### Exercise description
The expected result is every entry, retyped character for character.

Saved entries:
· · · · ·

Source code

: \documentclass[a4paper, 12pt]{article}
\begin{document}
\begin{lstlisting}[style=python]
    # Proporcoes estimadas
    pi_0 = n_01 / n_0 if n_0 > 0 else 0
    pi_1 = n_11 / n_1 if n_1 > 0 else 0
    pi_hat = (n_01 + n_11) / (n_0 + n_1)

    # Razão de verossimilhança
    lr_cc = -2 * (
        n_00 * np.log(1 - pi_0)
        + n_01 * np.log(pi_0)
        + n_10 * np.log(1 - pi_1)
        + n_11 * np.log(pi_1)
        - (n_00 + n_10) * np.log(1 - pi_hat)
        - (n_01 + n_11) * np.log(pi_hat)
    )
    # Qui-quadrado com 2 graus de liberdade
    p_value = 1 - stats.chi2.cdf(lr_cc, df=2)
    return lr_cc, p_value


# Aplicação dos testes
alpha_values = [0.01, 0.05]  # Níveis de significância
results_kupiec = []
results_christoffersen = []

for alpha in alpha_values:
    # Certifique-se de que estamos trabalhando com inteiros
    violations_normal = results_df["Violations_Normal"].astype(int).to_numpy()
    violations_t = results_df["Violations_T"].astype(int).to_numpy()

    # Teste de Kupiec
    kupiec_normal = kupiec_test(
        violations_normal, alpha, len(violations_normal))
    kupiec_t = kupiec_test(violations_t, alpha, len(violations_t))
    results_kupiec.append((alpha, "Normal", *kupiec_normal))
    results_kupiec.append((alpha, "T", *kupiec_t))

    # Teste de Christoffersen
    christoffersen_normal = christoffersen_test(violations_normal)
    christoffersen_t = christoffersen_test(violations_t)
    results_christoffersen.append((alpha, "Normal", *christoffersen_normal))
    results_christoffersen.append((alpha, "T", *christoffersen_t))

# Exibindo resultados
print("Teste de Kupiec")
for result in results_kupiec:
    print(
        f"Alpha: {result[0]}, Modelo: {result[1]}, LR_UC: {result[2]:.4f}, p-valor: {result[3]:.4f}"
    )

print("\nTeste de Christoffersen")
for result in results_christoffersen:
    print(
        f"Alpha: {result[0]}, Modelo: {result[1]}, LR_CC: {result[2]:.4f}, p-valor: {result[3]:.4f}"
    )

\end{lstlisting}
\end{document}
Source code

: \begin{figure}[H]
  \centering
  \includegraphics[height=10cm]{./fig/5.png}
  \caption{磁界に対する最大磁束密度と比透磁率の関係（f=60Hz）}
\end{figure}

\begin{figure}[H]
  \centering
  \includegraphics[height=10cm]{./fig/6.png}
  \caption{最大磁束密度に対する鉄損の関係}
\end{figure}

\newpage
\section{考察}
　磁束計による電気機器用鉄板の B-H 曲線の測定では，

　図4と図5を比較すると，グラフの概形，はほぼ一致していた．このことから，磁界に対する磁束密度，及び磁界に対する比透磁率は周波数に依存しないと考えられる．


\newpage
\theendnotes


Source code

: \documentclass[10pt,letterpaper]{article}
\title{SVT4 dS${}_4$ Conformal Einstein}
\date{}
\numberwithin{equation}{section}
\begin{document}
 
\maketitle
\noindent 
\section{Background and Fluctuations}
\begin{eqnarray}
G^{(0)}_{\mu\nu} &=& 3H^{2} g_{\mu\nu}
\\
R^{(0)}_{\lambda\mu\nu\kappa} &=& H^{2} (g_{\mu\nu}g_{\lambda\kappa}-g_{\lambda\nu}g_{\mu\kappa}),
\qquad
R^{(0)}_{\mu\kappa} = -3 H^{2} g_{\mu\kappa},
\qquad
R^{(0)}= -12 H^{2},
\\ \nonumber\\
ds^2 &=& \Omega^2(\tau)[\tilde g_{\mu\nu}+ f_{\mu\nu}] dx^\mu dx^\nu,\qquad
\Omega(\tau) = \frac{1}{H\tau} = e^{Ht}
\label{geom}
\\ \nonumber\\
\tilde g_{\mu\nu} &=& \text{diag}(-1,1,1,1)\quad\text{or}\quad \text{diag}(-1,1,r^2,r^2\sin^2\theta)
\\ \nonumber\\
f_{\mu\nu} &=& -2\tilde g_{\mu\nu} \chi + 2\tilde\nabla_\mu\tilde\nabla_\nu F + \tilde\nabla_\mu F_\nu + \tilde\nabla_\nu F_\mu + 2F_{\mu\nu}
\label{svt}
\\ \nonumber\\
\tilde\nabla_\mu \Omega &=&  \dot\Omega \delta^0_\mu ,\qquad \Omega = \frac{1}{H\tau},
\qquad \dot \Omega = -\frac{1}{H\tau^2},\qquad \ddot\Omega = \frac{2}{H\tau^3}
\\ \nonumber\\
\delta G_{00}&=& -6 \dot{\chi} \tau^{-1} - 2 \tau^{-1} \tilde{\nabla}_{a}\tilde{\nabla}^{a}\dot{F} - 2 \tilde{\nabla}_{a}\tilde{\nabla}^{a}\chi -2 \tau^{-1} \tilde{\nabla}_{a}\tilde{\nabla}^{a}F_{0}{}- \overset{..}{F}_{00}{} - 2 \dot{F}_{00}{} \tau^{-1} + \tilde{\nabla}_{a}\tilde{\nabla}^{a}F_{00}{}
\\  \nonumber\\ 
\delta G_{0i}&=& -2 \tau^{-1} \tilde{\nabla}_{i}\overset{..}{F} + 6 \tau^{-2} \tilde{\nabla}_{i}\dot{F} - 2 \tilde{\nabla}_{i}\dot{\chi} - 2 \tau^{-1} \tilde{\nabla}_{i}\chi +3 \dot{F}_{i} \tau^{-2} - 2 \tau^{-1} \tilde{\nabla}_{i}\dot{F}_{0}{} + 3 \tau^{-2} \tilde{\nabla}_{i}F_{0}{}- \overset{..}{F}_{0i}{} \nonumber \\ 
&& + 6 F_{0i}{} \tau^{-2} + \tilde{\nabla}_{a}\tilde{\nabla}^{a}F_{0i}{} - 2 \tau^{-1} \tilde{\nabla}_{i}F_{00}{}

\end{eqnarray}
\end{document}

· · · · ·

### Solution for this exercise
Source code

: \documentclass[a4paper, 12pt]{article}
\begin{document}
\begin{lstlisting}[style=python]
    # Proporcoes estimadas
    pi_0 = n_01 / n_0 if n_0 > 0 else 0
    pi_1 = n_11 / n_1 if n_1 > 0 else 0
    pi_hat = (n_01 + n_11) / (n_0 + n_1)

    # Razão de verossimilhança
    lr_cc = -2 * (
        n_00 * np.log(1 - pi_0)
        + n_01 * np.log(pi_0)
        + n_10 * np.log(1 - pi_1)
        + n_11 * np.log(pi_1)
        - (n_00 + n_10) * np.log(1 - pi_hat)
        - (n_01 + n_11) * np.log(pi_hat)
    )
    # Qui-quadrado com 2 graus de liberdade
    p_value = 1 - stats.chi2.cdf(lr_cc, df=2)
    return lr_cc, p_value


# Aplicação dos testes
alpha_values = [0.01, 0.05]  # Níveis de significância
results_kupiec = []
results_christoffersen = []

for alpha in alpha_values:
    # Certifique-se de que estamos trabalhando com inteiros
    violations_normal = results_df["Violations_Normal"].astype(int).to_numpy()
    violations_t = results_df["Violations_T"].astype(int).to_numpy()

    # Teste de Kupiec
    kupiec_normal = kupiec_test(
        violations_normal, alpha, len(violations_normal))
    kupiec_t = kupiec_test(violations_t, alpha, len(violations_t))
    results_kupiec.append((alpha, "Normal", *kupiec_normal))
    results_kupiec.append((alpha, "T", *kupiec_t))

    # Teste de Christoffersen
    christoffersen_normal = christoffersen_test(violations_normal)
    christoffersen_t = christoffersen_test(violations_t)
    results_christoffersen.append((alpha, "Normal", *christoffersen_normal))
    results_christoffersen.append((alpha, "T", *christoffersen_t))

# Exibindo resultados
print("Teste de Kupiec")
for result in results_kupiec:
    print(
        f"Alpha: {result[0]}, Modelo: {result[1]}, LR_UC: {result[2]:.4f}, p-valor: {result[3]:.4f}"
    )

print("\nTeste de Christoffersen")
for result in results_christoffersen:
    print(
        f"Alpha: {result[0]}, Modelo: {result[1]}, LR_CC: {result[2]:.4f}, p-valor: {result[3]:.4f}"
    )

\end{lstlisting}
\end{document}
Source code

: \begin{figure}[H]
  \centering
  \includegraphics[height=10cm]{./fig/5.png}
  \caption{磁界に対する最大磁束密度と比透磁率の関係（f=60Hz）}
\end{figure}

\begin{figure}[H]
  \centering
  \includegraphics[height=10cm]{./fig/6.png}
  \caption{最大磁束密度に対する鉄損の関係}
\end{figure}

\newpage
\section{考察}
　磁束計による電気機器用鉄板の B-H 曲線の測定では，

　図4と図5を比較すると，グラフの概形，はほぼ一致していた．このことから，磁界に対する磁束密度，及び磁界に対する比透磁率は周波数に依存しないと考えられる．


\newpage
\theendnotes


Source code

: \documentclass[10pt,letterpaper]{article}
\title{SVT4 dS${}_4$ Conformal Einstein}
\date{}
\numberwithin{equation}{section}
\begin{document}
 
\maketitle
\noindent 
\section{Background and Fluctuations}
\begin{eqnarray}
G^{(0)}_{\mu\nu} &=& 3H^{2} g_{\mu\nu}
\\
R^{(0)}_{\lambda\mu\nu\kappa} &=& H^{2} (g_{\mu\nu}g_{\lambda\kappa}-g_{\lambda\nu}g_{\mu\kappa}),
\qquad
R^{(0)}_{\mu\kappa} = -3 H^{2} g_{\mu\kappa},
\qquad
R^{(0)}= -12 H^{2},
\\ \nonumber\\
ds^2 &=& \Omega^2(\tau)[\tilde g_{\mu\nu}+ f_{\mu\nu}] dx^\mu dx^\nu,\qquad
\Omega(\tau) = \frac{1}{H\tau} = e^{Ht}
\label{geom}
\\ \nonumber\\
\tilde g_{\mu\nu} &=& \text{diag}(-1,1,1,1)\quad\text{or}\quad \text{diag}(-1,1,r^2,r^2\sin^2\theta)
\\ \nonumber\\
f_{\mu\nu} &=& -2\tilde g_{\mu\nu} \chi + 2\tilde\nabla_\mu\tilde\nabla_\nu F + \tilde\nabla_\mu F_\nu + \tilde\nabla_\nu F_\mu + 2F_{\mu\nu}
\label{svt}
\\ \nonumber\\
\tilde\nabla_\mu \Omega &=&  \dot\Omega \delta^0_\mu ,\qquad \Omega = \frac{1}{H\tau},
\qquad \dot \Omega = -\frac{1}{H\tau^2},\qquad \ddot\Omega = \frac{2}{H\tau^3}
\\ \nonumber\\
\delta G_{00}&=& -6 \dot{\chi} \tau^{-1} - 2 \tau^{-1} \tilde{\nabla}_{a}\tilde{\nabla}^{a}\dot{F} - 2 \tilde{\nabla}_{a}\tilde{\nabla}^{a}\chi -2 \tau^{-1} \tilde{\nabla}_{a}\tilde{\nabla}^{a}F_{0}{}- \overset{..}{F}_{00}{} - 2 \dot{F}_{00}{} \tau^{-1} + \tilde{\nabla}_{a}\tilde{\nabla}^{a}F_{00}{}
\\  \nonumber\\ 
\delta G_{0i}&=& -2 \tau^{-1} \tilde{\nabla}_{i}\overset{..}{F} + 6 \tau^{-2} \tilde{\nabla}_{i}\dot{F} - 2 \tilde{\nabla}_{i}\dot{\chi} - 2 \tau^{-1} \tilde{\nabla}_{i}\chi +3 \dot{F}_{i} \tau^{-2} - 2 \tau^{-1} \tilde{\nabla}_{i}\dot{F}_{0}{} + 3 \tau^{-2} \tilde{\nabla}_{i}F_{0}{}- \overset{..}{F}_{0i}{} \nonumber \\ 
&& + 6 F_{0i}{} \tau^{-2} + \tilde{\nabla}_{a}\tilde{\nabla}^{a}F_{0i}{} - 2 \tau^{-1} \tilde{\nabla}_{i}F_{00}{}

\end{eqnarray}
\end{document}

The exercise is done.